Differentiation in Leaf Physiological Traits Related to Shade and Drought Tolerance Underlies Contrasting Adaptations of Two Cyclobalanopsis (Fagaceae) Species at the Seedling Stage

Adaptation and acclimation of tree seedlings to different combinations of light and water conditions can determine the species-specific patterns of distribution along environmental gradients and the underlying physiological mechanisms are fundamental to the understanding of such patterns. Seedlings of two Cyclobalanopsis species naturally occurring in southwest China, with distinct distribution and regeneration characteristics, were grown under 100%, 50% and 4% sunlight conditions and traits related to shade and drought tolerance were studied. Particularly, we investigated whether leaf hydraulics, photosynthetic traits and their functional coordination play an important role in determining seedling environmental adaptation and acclimation of the two species. Seedlings of C. helferiana showed characteristics adapted to high irradiance while C. rex had traits adapted to partially shaded environments. Cyclobalanopsis helferiana had significantly higher maximum net photosynthetic rate (Amax), light compensation point and light saturation point than C. rex and the contrasts were particularly large when they were grown under full sunlight. Cyclobalanopsis helferiana showed the highest Amax when grown under 100% sunlight, while C. rex exhibited the highest Amax at 50% sunlight. Similarly, under full sunlight conditions C. helferiana showed significantly higher leaf hydraulic conductance (Kleaf) than C. rex, i.e., 13.37 vs. 7.09 mmol m−2 s−1 MPa−1 (p < 0.01).
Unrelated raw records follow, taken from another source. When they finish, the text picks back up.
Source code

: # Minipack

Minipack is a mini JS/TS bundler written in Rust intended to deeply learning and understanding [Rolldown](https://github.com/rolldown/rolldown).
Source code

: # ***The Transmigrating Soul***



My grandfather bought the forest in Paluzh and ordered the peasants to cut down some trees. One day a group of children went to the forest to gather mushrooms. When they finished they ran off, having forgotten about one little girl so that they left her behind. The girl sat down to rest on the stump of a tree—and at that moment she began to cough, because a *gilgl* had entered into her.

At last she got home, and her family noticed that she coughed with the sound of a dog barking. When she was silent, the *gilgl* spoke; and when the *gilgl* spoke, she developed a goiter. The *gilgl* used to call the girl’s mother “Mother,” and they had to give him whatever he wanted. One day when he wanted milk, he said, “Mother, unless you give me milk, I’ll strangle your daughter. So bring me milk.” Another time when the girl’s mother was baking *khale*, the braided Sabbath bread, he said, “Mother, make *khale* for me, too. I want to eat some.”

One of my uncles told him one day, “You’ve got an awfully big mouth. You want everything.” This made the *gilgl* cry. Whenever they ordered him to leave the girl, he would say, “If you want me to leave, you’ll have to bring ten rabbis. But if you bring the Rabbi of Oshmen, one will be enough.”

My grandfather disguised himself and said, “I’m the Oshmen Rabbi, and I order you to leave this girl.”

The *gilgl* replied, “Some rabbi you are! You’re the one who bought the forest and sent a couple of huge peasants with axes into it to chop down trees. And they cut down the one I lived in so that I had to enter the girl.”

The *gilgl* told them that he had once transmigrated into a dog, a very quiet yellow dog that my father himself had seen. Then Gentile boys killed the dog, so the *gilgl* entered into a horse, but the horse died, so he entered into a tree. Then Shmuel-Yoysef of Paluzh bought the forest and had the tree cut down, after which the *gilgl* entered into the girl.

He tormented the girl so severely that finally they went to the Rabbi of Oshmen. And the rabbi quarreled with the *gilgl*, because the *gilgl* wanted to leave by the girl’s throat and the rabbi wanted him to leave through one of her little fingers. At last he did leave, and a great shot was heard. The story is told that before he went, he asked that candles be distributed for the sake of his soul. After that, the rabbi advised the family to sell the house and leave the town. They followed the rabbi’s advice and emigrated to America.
The correlation between Kleaf and Amax followed a unified positive correlation across different light treatments of both species. Moreover, leaves of C. helferiana showed greater resistance to drought-induced hydraulic dysfunction and to desiccation than C. rex. The contrasts in functional traits between the two Cyclobalanopsis species are consistent with the hypothesis that there is a trade-off between shade tolerance and drought tolerance. Findings of the present study contribute to a deeper understanding of mechanisms of divergence between closely related (congeneric) species with respect to key ecophysiology associated with natural regeneration.